GitHub - Toblerity/zope.index.rtree: Defunct project

Branches Tags
Name		Name	Last commit message	Last commit date
Latest commit History 3 Commits
rtree		rtree
README.txt		README.txt
Repository files navigation

=========================
zope.index.SpatialIndex
=========================

The package `zope.index.SpatialIndex` provides a 2d, 3d, n-d spatial index. 
It builds upon the python rtree package which has a fast underlying C library.
Furthermore, this index integrates fully with the zodb, including transactions.

You can index bounding boxes and points currently.

.. contents::

Quick example
=============

The index is compatible with zope.catalog and thus can be used like it.

This example shows how to index a few simple 2d objects.

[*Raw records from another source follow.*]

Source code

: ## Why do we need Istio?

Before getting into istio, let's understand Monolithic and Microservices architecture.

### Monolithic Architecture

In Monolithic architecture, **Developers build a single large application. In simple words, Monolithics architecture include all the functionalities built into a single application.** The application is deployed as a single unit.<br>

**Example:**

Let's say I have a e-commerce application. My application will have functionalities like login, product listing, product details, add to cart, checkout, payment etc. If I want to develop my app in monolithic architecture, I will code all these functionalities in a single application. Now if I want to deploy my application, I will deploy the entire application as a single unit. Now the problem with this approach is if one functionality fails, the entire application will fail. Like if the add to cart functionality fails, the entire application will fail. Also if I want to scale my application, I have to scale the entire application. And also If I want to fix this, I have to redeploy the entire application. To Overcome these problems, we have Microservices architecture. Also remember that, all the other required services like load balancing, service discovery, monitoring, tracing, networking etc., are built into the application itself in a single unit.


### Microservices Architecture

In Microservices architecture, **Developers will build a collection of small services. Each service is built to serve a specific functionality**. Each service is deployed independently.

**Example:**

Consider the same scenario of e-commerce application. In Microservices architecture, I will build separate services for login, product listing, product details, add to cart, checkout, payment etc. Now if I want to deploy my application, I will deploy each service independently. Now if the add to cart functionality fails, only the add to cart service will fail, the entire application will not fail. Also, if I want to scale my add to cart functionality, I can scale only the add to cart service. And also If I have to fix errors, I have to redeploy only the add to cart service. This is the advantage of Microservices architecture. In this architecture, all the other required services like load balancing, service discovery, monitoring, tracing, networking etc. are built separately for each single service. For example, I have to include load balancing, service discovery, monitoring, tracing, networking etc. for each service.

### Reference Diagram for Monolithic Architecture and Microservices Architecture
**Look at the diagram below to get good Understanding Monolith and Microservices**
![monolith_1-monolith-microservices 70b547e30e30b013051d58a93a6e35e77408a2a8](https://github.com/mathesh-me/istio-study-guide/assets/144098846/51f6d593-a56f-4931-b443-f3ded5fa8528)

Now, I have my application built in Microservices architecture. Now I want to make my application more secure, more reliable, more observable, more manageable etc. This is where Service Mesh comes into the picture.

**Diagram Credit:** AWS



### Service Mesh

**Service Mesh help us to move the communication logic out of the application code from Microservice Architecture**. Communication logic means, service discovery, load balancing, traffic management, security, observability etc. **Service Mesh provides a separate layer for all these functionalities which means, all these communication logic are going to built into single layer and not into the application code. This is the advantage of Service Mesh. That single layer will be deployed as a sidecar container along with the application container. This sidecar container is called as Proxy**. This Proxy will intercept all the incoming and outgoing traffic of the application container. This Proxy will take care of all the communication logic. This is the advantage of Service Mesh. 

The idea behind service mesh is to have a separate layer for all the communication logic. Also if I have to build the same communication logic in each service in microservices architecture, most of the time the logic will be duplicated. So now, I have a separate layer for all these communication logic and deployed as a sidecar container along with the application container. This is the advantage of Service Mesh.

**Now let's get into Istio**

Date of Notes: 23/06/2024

Import boilerplate stuff ::

  >>> import persistent
  >>> import transaction
  >>> import zope.interface
  >>> from anima.core.content.index.spatial.index import SpatialIndex
  >>> import BTrees        
  
Quickly setup a zodb ::

  >>> import ZODB.tests.util
  >>> db = ZODB.tests.util.DB()
  >>> dbconn = db.open()
  >>> dbroot = dbconn.root()

Create a house. A house has a bounding box and thus is a spatial object which can be indexed ::

  >>> class House(persistent.Persistent):
  ...     def __init__(self, name, boundingBox):
  ...         persistent.Persistent.__init__( self )
  ...         self.name = name
  ...         self.boundingBox = boundingBox

Finally create the index ::

  >>> settings = dict( dimension = 2, leaf_capacity = 20, pagesize = 4096, near_minimum_overlap_factor = 20, writethrough = False, buffering_capacity = 100, family = BTrees.family64 )
  >>> dbroot['index'] = index = SpatialIndex( field_name = 'boundingBox', interface = None, field_callable=False, settings = settings )
  >>> transaction.commit()
  
And add some sample content to the index, by default bounding box is like (minx, miny, maxx, maxy) ::

  >>> index.index_doc( 123, House('Mansion', (5,5,25,25)) )
  >>> index.documentCount()
  1
  
Note that you can use the interleaved = False setting if you want to use bounding boxes like (minx, maxx, miny, maxy).
  
Now perform some queries on the index. Count all objects within the (0,0,100,100) bounding box ::

  >>> index.count( (0,0,100,100) )
  1L
  
Find all objects within the (0,0,100,100) bounding box ::

  >>> list( index.intersection( (0,0,100,100) ) )
  [123L]
  
Find the single nearest object to (0,0) ::

  >>> list( index.nearest( (0,0), num_results = 1 ) )
  [123L]

Use the apply() function ::

  >>> list( index.apply( 'intersection', (0,0,1,1) ) )
  []
  
Get the bounds of the whole index ::

  >>> index.bounds
  [5.0, 5.0, 25.0, 25.0]


We're done, let's unindex the document for illustrative purposes ::

  >>> index.unindex_doc( 123 )
  >>> index.documentCount()
  0

You can also clear the index ::

  >>> index.clear()

  
To make this really useful, use the IIntId util to map ids to actual objects. This is already done if you use the index
within zope.catalog.


Old info from original announcement, some of the following info might be dated
===============================================================================

Where to get it?
=================

See attachment. It's still a very rough alpha version, don't use in  
production. The attached test case works only in my own testing  
environment, but you can see how the spatial index can be used.

What can it do?
=================

You can insert your objects into the index along with a set of  
coordinates. These coordinates can be 2d, 3d and even n-d. The  
coordinates can be points or bounding boxes. The data is paged to the  
database as needed, so you can create much bigger indices than would fit  
in memory. Later you can then query the index for objects in a given area  
or for the n-nearest objects to a certain point.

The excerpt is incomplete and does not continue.